北村龍平

  

Grace Under Pressure

前回のメッセージを読んで、
親友のレンがテキストを送ってきてくれた。
一枚の画像と共に。

大好きなバンド、ラッシュの1984年のアルバム。
Grace Under Pressure のジャケットだった。

さすがレン。
今さら励ますだ、元気づけるだという間柄でもないのだが、
的確にこうやってメッセージを送ってきてくれる。


Grace Under Pressure


これは俺がもっとも好きな言葉のひとつだ。

訳すと、

プレッシャーの中でも優雅に。

という意味だ。


ヘミングウェイの名言の中にもある。

Courage is grace under pressure.

勇気とは、重圧下での気品だ。


そしてケネディ大統領も名言を残している。

The elusive half step between middle management
and true leadership is grace under pressure.

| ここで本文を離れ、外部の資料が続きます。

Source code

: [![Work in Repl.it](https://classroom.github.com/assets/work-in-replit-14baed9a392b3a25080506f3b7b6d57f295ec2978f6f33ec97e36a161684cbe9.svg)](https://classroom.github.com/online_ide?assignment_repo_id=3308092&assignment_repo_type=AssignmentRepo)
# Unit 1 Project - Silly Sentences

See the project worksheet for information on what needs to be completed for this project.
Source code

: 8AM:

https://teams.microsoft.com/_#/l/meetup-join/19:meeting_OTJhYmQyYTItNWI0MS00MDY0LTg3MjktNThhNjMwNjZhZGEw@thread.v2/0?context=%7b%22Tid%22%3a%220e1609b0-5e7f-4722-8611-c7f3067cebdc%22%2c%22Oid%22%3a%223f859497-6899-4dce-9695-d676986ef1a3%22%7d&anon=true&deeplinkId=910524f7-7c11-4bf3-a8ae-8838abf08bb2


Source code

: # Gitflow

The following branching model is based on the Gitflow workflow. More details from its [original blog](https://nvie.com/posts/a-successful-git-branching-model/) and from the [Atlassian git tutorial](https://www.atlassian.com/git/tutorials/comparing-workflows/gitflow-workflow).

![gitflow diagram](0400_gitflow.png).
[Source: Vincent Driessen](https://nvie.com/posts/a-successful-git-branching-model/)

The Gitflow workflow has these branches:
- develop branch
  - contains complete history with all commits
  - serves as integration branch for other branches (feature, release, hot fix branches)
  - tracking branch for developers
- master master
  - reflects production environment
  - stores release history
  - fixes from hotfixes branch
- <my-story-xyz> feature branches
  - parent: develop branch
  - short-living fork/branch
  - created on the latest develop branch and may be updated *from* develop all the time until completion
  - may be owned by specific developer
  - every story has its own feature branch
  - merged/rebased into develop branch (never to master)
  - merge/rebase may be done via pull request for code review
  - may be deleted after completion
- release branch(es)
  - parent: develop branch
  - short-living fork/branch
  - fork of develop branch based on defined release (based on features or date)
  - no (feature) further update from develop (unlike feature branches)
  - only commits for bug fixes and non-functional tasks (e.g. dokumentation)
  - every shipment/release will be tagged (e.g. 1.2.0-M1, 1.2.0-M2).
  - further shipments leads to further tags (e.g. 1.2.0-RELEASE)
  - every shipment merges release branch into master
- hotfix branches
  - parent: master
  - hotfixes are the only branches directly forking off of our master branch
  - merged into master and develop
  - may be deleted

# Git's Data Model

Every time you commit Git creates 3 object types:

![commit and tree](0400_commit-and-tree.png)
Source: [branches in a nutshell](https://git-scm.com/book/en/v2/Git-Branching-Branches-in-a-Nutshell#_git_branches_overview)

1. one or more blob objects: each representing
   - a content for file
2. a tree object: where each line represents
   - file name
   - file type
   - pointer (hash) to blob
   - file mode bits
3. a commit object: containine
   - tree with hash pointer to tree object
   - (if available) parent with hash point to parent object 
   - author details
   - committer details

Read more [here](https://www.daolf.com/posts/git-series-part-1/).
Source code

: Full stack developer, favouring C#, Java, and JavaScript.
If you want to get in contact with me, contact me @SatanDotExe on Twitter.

中間管理職と真のリーダーシップとの微妙な半歩の違い。
それはプレッシャーの下で優雅さを保てるかどうかだ。


人はみなそれぞれの事情を抱えて生きている。
100%ハッピーで満足に生きている人など、ほとんどいない。

たとえ成功した人、金持ちであっても、
それはそれでまた違った形の悩みや問題があるものだ。


人間というのは、
いともたやすく状況や環境に左右される。


人生がうまく回っている時には、つい調子に乗ってしまう。

ドン底の時には、何でもネガティブに考えて落ち込む。


そういうもんだろう。


難しいのは、
その逆を行くことだ。


調子のいい時こそ、しっかりと足元を見据える。

ドン底の時にこそ、強い精神を持たねばならない。


重圧の中でこそ、優雅さを忘れるな。


ラッシュを通じて28年前にこの言葉を知って以来、
ずっとそれを肝に銘じて生きてきた。

だから俺は、
どんな状況に追い込まれようとも、
あまり焦ることがない。

今まで数々の人生の修羅場を、
比較的冷静に、くぐり抜けてきたと思う。


だが時には、
それでも、やっぱり、

追い込まれて焦り、落ち込み、
やり場のない怒りを抱えて、途方に暮れることもある。

叫び出したいことも、泣きわめきたいこともある。


そんな時にこうして、誰かが、何かが。

忘れかけていたことを、思い出させてくれる。

気づいていなかったことを、気づかせてくれる。


本当に、ありがたい。


そんな簡単に消えてしまう情熱ならば、
もうとっくの昔に燃え尽きている。


泣こうが笑おうが、
俺にはこれしか生きる道はない。
他の生き方なんて選択肢はない。


ならば、
何があろうとも、ひたすらに突き進しかない。


まだまだ、


もっと先へ、もっと前へ、もっと上へ。



プレッシャーの中でこそ、優雅に。